[LISTED RECORDS]

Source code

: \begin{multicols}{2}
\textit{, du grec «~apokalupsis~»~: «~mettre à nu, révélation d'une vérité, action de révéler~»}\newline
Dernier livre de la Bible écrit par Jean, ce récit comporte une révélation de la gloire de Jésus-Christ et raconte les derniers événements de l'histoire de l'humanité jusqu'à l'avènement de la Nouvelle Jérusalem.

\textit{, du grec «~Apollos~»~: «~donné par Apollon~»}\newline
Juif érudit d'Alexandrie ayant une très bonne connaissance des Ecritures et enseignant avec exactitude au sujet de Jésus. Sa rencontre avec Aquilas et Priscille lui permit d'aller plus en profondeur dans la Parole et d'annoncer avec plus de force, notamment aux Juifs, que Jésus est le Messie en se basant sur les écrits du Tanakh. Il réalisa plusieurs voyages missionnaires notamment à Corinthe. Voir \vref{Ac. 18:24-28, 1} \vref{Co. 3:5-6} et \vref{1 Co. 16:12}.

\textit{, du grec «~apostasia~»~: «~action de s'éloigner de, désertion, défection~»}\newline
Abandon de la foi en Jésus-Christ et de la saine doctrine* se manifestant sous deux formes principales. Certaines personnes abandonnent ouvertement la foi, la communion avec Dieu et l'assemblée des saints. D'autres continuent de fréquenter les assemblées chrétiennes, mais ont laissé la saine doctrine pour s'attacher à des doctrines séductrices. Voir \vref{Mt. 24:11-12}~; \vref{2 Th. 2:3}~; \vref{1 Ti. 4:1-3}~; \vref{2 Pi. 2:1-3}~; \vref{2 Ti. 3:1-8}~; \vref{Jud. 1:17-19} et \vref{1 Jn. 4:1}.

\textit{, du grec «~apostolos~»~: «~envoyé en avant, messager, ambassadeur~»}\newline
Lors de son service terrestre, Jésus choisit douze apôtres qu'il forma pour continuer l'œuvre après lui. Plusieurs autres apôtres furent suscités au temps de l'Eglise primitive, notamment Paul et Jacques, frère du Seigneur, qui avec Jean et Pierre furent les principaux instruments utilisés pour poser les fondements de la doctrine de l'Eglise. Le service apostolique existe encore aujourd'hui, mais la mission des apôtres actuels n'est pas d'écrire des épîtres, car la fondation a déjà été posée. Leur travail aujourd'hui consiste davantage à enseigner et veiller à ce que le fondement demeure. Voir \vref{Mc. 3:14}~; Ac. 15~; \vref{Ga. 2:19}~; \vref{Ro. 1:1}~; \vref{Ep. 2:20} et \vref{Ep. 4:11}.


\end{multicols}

[/LISTED RECORDS]

* **WHAT TO PRODUCE**
Every entry must be output again, exactly as written above.

* **SOLVED PROBLEM**
Source code

: \begin{multicols}{2}
\textit{, du grec «~apokalupsis~»~: «~mettre à nu, révélation d'une vérité, action de révéler~»}\newline
Dernier livre de la Bible écrit par Jean, ce récit comporte une révélation de la gloire de Jésus-Christ et raconte les derniers événements de l'histoire de l'humanité jusqu'à l'avènement de la Nouvelle Jérusalem.

\textit{, du grec «~Apollos~»~: «~donné par Apollon~»}\newline
Juif érudit d'Alexandrie ayant une très bonne connaissance des Ecritures et enseignant avec exactitude au sujet de Jésus. Sa rencontre avec Aquilas et Priscille lui permit d'aller plus en profondeur dans la Parole et d'annoncer avec plus de force, notamment aux Juifs, que Jésus est le Messie en se basant sur les écrits du Tanakh. Il réalisa plusieurs voyages missionnaires notamment à Corinthe. Voir \vref{Ac. 18:24-28, 1} \vref{Co. 3:5-6} et \vref{1 Co. 16:12}.

\textit{, du grec «~apostasia~»~: «~action de s'éloigner de, désertion, défection~»}\newline
Abandon de la foi en Jésus-Christ et de la saine doctrine* se manifestant sous deux formes principales. Certaines personnes abandonnent ouvertement la foi, la communion avec Dieu et l'assemblée des saints. D'autres continuent de fréquenter les assemblées chrétiennes, mais ont laissé la saine doctrine pour s'attacher à des doctrines séductrices. Voir \vref{Mt. 24:11-12}~; \vref{2 Th. 2:3}~; \vref{1 Ti. 4:1-3}~; \vref{2 Pi. 2:1-3}~; \vref{2 Ti. 3:1-8}~; \vref{Jud. 1:17-19} et \vref{1 Jn. 4:1}.

\textit{, du grec «~apostolos~»~: «~envoyé en avant, messager, ambassadeur~»}\newline
Lors de son service terrestre, Jésus choisit douze apôtres qu'il forma pour continuer l'œuvre après lui. Plusieurs autres apôtres furent suscités au temps de l'Eglise primitive, notamment Paul et Jacques, frère du Seigneur, qui avec Jean et Pierre furent les principaux instruments utilisés pour poser les fondements de la doctrine de l'Eglise. Le service apostolique existe encore aujourd'hui, mais la mission des apôtres actuels n'est pas d'écrire des épîtres, car la fondation a déjà été posée. Leur travail aujourd'hui consiste davantage à enseigner et veiller à ce que le fondement demeure. Voir \vref{Mc. 3:14}~; Ac. 15~; \vref{Ga. 2:19}~; \vref{Ro. 1:1}~; \vref{Ep. 2:20} et \vref{Ep. 4:11}.


\end{multicols}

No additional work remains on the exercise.